植被河段宽级配泥沙分选造床与河势变迁动力机制研究

Vegetation commonly occurs on banks and sediment bars of mountain ephemeral rivers. Through modifying the flow characteristics, vegetation tends to affect the characteristics of bed sediment sorting and river morphological change as well as pattern transformation. Numerous existing studies have investigated and explored the two-dimensional characteristics of vegetated flows, and sediment transport and river morphological change are based on uniform sediment motion theory. The gained knowledge of hydrodynamics and sediment and river morphological dynamics, however, may not be properly applicable to natural rivers, particularly mountain rivers with wide particle-size distribution. Due to such uncertainty, this research project aims to investigate the three-dimensional hydrodynamics of vegetated rivers, including flow velocity distribution, turbulent characteristics, secondary flow pattern and transfer of momentum and energy. These flow characteristics are expected to have important implications on the understanding of sediment-related characteristics. In addition, bed scour experiments are carried out to investigate sediment sorting, river morphological change and pattern transformation in vegetated rivers. The gained hydrodynamics are generalized and used to develop a three-dimensional turbulence model. The model is employed to simulate the three-dimensional flow structure and pattern rationally and accurately. This research project is expected to overcome the uncertainty that two-dimensional flow structure cannot accurately account for three-dimensional flow behaviors and the associated sediment motion and river morphological processes in real scenarios. The gained hydrodynamics, sediment dynamics, and river dynamics can reveal the intrinsic interaction of flow structure, sediment sorting and river pattern transformation in vegetated rivers. The results can provide significant implications and applications on ecosystem restoration and flood-sediment-related disaster prevention in mountain rivers.

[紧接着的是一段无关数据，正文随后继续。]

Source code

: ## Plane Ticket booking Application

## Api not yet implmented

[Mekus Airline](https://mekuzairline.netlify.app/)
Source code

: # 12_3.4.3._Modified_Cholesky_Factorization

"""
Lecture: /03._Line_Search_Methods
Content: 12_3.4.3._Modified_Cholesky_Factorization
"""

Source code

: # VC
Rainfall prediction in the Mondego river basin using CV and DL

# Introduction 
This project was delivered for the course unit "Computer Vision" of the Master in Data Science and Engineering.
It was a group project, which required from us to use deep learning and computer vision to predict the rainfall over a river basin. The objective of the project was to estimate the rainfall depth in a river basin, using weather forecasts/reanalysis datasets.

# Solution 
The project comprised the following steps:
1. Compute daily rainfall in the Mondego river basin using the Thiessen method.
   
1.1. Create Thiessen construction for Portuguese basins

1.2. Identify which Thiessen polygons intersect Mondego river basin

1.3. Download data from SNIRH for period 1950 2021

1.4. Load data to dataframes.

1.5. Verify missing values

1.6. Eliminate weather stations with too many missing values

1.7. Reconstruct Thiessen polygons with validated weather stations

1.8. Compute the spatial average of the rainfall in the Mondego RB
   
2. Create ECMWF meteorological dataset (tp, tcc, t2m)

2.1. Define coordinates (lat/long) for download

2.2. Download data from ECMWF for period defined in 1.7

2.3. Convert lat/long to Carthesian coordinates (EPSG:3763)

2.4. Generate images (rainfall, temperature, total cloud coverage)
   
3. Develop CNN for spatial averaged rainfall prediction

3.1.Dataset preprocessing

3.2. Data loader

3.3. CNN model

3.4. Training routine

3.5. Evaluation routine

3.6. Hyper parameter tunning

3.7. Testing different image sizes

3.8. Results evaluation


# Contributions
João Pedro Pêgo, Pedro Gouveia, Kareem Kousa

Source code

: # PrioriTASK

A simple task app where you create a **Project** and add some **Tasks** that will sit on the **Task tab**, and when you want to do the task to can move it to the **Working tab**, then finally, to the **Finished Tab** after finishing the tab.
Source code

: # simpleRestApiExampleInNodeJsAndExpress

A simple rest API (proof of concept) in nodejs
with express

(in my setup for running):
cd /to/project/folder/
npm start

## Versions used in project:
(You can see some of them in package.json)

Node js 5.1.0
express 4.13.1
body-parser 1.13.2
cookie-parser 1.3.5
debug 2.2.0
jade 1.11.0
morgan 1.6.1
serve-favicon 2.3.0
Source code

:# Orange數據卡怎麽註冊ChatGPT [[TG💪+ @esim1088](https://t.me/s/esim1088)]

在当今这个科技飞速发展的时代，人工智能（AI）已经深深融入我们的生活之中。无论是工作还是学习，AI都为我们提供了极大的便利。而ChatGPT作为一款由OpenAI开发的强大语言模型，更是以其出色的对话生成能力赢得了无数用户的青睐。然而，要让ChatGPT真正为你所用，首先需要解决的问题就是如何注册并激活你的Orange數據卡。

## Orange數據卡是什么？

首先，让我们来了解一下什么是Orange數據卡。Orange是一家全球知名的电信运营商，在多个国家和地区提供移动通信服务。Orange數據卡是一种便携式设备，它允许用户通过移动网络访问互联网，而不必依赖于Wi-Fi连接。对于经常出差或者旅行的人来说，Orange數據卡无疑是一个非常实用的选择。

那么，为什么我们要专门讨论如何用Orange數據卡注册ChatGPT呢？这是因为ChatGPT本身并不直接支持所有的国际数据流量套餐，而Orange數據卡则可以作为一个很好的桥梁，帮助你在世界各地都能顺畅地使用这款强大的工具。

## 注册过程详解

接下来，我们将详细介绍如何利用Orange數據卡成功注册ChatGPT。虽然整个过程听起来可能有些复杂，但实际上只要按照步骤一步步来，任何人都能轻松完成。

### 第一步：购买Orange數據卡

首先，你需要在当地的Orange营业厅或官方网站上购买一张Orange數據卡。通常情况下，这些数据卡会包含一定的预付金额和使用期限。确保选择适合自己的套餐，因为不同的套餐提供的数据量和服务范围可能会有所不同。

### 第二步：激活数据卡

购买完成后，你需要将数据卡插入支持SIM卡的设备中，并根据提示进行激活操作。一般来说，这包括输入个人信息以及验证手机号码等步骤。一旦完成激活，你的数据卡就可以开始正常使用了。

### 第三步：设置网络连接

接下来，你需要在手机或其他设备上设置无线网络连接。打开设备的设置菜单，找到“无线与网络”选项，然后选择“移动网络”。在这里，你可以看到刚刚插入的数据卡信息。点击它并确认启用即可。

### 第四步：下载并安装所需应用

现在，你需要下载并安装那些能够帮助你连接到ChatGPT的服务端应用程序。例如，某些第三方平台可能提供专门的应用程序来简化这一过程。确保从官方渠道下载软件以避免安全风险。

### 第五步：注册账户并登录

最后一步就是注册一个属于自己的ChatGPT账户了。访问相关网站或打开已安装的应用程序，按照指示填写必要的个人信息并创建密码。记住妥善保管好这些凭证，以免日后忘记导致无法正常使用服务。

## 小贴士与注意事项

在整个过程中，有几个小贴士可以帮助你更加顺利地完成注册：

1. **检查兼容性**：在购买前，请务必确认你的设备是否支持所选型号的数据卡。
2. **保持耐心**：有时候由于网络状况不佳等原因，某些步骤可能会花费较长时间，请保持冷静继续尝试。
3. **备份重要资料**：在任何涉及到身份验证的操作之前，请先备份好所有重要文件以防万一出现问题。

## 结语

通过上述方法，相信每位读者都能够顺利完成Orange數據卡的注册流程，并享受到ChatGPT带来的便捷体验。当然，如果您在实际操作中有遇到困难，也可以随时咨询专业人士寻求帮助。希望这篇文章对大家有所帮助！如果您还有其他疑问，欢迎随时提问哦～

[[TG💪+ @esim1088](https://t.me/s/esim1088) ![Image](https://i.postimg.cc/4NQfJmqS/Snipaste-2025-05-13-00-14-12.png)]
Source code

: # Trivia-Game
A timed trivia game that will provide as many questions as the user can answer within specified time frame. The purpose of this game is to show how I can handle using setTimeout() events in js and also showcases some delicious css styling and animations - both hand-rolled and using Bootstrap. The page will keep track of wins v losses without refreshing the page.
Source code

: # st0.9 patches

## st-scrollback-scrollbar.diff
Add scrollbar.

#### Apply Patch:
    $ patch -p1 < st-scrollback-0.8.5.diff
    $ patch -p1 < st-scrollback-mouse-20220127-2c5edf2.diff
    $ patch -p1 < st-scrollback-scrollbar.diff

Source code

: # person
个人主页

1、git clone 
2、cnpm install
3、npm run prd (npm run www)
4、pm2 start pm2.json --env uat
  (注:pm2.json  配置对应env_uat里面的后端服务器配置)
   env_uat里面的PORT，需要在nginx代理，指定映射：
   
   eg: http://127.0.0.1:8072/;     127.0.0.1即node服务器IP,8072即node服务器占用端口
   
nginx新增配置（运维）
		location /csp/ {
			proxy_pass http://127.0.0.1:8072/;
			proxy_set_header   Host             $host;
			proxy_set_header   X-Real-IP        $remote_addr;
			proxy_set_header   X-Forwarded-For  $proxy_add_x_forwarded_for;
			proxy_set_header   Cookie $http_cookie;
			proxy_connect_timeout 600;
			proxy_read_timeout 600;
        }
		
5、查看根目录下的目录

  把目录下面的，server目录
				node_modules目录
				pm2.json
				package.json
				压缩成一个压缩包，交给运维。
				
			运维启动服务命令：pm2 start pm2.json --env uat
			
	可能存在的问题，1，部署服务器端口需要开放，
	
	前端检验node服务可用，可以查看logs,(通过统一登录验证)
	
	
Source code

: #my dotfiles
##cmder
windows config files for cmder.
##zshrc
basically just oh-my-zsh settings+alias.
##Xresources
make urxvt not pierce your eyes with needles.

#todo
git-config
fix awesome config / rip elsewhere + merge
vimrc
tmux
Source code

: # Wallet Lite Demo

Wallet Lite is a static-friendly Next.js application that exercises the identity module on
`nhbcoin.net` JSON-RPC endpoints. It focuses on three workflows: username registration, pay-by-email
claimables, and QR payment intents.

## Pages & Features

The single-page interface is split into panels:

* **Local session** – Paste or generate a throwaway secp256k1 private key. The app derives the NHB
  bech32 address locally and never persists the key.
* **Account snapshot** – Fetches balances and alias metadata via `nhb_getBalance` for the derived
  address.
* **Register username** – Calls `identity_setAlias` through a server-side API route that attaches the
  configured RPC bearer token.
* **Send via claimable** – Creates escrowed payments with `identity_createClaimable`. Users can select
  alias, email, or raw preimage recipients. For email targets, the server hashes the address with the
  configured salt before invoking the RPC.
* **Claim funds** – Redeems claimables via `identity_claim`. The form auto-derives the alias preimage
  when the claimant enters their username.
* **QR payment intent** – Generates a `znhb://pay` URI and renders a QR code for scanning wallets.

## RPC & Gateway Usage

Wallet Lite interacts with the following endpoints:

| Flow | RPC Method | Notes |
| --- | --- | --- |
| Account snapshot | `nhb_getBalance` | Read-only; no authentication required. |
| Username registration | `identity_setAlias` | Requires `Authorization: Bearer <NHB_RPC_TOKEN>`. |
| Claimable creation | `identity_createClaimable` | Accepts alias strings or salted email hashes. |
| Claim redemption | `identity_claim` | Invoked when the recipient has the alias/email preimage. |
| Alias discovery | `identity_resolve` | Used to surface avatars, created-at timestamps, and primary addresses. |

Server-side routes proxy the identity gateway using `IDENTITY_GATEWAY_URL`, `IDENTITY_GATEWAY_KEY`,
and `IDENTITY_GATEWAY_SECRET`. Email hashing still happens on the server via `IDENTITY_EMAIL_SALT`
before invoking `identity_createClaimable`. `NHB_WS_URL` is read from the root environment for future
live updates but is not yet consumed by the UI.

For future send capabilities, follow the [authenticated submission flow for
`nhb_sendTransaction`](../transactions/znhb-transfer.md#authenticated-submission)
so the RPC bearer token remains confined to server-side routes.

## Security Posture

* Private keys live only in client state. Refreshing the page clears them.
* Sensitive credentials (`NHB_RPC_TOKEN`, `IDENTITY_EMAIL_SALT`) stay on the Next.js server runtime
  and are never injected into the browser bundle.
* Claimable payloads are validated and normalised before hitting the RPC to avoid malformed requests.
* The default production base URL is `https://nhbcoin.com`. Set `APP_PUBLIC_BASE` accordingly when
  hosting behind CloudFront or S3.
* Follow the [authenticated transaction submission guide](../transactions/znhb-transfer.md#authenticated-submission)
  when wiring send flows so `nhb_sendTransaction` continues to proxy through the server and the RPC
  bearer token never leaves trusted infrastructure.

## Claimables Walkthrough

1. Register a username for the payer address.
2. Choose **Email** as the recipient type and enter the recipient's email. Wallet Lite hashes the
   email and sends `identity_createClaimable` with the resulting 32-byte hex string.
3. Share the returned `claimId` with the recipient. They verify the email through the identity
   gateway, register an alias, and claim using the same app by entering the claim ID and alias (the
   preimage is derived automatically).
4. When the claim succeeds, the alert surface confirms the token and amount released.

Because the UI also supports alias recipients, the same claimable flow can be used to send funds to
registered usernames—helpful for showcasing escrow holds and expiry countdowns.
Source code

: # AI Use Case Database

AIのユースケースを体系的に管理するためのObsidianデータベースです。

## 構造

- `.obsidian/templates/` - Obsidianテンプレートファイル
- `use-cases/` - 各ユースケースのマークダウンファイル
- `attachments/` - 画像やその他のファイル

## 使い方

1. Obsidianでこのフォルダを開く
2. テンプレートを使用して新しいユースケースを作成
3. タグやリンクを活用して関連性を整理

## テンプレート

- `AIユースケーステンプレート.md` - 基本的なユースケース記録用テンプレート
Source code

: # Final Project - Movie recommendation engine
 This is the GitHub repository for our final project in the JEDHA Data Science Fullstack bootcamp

山区季节性河流的河岸、洲滩植被丛生，显著影响植被河段局部水流结构，进而改变了宽级配床沙分选规律及河床冲淤变化与河势变迁。本项目突破前人常用的二维植被水流分析方法和均匀沙试验手段，通过详细测量植被河段三维水流结构（流速分布、紊动特性、二次流形态，动能量交换转移）和宽级配河床冲淤变形与河势变化，结合自主研发的“植被－水流－泥沙”三维数值模拟方法，系统研究含岸边植被的三维水流结构和植被河段宽级配非均匀沙分选与河床冲淤变形规律，从而弥补平面二维水流方法无法探究的植被水流三维垂向结构及泥沙分选和河床变形研究的不足，以揭示植被河段“水流结构－床沙分选－河势变迁”相互作用的内在动力机制。该研究成果对于山区河流植物宽级配河段的生态环境保护和水沙灾害防治具有重要的理论意义和应用实践价值。

山区季节性河流的河岸、洲滩植被丛生，显著影响植被河段局部水流结构，进而改变了宽级配床沙分选规律及河床冲淤变化与河势变迁。本项目突破前人常用的二维植被水流分析方法和均匀沙试验手段，通过详细测量植被河段三维水流结构（流速分布、紊动特性、二次流形态，动能量交换转移）和宽级配河床冲淤变形与河势变化，结合 “植被－水流－泥沙”数值模拟方法，系统研究含岸边植被的三维水流结构和植被河段宽级配非均匀沙分选与河床冲淤变形规律，从而弥补平面二维水流方法无法探究的植被水流三维垂向结构及泥沙分选和河床变形研究的不足，揭示了植被河段“水流结构－床沙分选－河势变迁”相互作用的内在动力机制。经过三年的实施，依据研究计划、研究主要内容、研究目标等，顺利完成了项目，并取得了良好的研究成果。受本项目资助，以一作/通讯共发表了10篇高水平学术论文，其中SCI论文8篇、EI论文2篇，包括Water Resources Research, Journal of Hydrology, Catena, Hydrological Processes等顶级期刊，撰写了2项发明专利。本项目研究成果对于山区河流植物宽级配河段的生态环境保护和水沙灾害防治具有重要的理论意义和应用实践价值。